* [Problem to solve] Where a line of the data holds the word "Interface", copy that line.

[Stored data entries]
================================

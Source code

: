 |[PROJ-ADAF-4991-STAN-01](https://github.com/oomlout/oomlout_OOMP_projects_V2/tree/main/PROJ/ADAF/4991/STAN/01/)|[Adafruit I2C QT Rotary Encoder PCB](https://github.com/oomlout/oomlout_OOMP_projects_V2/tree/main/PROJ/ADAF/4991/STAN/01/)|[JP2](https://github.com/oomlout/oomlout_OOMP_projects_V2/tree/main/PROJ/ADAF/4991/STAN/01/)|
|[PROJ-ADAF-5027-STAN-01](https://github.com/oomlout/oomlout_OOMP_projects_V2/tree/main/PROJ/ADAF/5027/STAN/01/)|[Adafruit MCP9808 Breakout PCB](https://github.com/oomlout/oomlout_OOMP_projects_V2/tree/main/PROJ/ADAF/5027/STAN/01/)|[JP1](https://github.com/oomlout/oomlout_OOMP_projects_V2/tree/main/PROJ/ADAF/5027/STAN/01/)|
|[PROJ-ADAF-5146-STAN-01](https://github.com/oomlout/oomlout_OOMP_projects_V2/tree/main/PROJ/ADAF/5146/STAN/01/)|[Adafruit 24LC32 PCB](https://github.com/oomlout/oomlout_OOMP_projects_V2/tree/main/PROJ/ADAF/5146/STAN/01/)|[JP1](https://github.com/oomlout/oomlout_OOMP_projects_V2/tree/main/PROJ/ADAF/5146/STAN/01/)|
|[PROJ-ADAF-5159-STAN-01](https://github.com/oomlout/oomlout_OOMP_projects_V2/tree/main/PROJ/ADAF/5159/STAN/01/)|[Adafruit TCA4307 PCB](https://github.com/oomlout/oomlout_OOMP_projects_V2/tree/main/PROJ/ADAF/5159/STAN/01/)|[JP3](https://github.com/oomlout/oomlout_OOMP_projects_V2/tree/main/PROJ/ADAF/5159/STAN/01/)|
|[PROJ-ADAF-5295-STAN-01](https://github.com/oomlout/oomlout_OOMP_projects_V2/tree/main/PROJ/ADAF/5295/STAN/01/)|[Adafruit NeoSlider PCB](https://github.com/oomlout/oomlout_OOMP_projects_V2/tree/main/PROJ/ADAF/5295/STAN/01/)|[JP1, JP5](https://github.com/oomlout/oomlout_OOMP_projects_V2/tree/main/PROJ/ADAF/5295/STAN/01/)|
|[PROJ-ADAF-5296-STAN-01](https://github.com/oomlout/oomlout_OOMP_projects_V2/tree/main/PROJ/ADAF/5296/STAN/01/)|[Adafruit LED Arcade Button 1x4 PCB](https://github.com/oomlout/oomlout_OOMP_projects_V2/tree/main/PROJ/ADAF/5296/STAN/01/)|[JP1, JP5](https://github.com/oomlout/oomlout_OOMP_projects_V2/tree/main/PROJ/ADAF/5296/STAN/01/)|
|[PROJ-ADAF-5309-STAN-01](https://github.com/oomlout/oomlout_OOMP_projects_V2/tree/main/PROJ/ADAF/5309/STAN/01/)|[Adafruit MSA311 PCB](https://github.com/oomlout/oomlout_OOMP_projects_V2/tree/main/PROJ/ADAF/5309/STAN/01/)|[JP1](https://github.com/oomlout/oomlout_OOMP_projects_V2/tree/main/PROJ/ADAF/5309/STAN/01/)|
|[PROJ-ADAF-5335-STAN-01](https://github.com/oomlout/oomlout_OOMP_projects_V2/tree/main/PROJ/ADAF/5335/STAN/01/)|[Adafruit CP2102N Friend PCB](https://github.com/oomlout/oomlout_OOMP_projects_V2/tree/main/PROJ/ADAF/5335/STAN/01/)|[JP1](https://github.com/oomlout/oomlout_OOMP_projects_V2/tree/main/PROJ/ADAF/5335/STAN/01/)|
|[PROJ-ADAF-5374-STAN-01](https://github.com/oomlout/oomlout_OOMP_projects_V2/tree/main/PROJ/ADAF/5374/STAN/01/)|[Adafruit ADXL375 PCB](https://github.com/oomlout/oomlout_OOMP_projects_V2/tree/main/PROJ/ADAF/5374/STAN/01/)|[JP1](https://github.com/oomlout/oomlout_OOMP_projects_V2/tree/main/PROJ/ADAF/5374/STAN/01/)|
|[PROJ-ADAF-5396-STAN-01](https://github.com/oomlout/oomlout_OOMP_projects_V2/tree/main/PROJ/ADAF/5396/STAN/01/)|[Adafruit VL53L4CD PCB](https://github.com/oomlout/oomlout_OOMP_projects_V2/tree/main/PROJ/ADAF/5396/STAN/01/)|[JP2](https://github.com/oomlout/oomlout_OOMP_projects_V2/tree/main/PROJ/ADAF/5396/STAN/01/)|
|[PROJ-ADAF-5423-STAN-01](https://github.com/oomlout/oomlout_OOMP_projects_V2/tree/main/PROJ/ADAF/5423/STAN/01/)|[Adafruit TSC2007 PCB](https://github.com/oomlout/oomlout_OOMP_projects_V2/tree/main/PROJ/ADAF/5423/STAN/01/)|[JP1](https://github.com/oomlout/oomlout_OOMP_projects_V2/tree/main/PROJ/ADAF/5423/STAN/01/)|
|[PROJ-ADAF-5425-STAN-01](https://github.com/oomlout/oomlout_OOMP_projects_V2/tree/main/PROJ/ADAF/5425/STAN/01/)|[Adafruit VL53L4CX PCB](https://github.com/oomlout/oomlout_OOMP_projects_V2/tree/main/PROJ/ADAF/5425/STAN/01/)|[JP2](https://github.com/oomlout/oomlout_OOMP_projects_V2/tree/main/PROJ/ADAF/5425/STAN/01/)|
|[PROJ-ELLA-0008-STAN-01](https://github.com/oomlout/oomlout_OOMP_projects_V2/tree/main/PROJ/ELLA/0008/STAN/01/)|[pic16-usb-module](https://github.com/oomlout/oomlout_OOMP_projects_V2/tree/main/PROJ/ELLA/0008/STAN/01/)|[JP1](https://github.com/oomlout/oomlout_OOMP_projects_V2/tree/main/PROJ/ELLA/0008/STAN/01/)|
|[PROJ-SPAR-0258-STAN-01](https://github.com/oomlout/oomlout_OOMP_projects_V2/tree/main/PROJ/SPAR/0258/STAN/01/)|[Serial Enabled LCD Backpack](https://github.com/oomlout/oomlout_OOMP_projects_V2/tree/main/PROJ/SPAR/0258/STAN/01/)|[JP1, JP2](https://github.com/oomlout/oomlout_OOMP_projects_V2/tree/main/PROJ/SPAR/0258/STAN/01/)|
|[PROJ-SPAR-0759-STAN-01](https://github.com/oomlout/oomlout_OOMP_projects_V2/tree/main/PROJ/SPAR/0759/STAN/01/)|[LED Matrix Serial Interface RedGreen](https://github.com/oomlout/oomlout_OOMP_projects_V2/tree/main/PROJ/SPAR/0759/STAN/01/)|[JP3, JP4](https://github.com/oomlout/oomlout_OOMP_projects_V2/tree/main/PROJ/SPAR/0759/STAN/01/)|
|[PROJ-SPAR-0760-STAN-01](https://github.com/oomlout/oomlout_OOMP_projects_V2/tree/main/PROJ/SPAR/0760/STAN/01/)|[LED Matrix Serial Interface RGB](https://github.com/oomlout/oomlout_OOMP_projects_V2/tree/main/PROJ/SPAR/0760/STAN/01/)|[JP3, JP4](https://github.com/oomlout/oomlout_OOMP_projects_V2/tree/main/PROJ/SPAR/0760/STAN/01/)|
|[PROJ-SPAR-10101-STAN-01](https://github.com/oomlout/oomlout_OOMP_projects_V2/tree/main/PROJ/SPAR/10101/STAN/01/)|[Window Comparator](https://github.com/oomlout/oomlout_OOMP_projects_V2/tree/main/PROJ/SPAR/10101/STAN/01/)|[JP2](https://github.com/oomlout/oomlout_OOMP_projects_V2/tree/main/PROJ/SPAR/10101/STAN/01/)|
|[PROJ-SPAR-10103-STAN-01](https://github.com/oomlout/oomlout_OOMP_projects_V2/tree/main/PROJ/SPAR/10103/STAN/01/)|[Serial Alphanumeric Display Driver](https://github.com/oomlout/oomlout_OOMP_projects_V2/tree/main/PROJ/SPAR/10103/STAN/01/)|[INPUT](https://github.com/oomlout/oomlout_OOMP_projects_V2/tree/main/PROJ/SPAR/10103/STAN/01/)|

================================

* [Worked solution]
|[PROJ-SPAR-0759-STAN-01](https://github.com/oomlout/oomlout_OOMP_projects_V2/tree/main/PROJ/SPAR/0759/STAN/01/)|[LED Matrix Serial Interface RedGreen](https://github.com/oomlout/oomlout_OOMP_projects_V2/tree/main/PROJ/SPAR/0759/STAN/01/)|[JP3, JP4](https://github.com/oomlout/oomlout_OOMP_projects_V2/tree/main/PROJ/SPAR/0759/STAN/01/)|
|[PROJ-SPAR-0760-STAN-01](https://github.com/oomlout/oomlout_OOMP_projects_V2/tree/main/PROJ/SPAR/0760/STAN/01/)|[LED Matrix Serial Interface RGB](https://github.com/oomlout/oomlout_OOMP_projects_V2/tree/main/PROJ/SPAR/0760/STAN/01/)|[JP3, JP4](https://github.com/oomlout/oomlout_OOMP_projects_V2/tree/main/PROJ/SPAR/0760/STAN/01/)|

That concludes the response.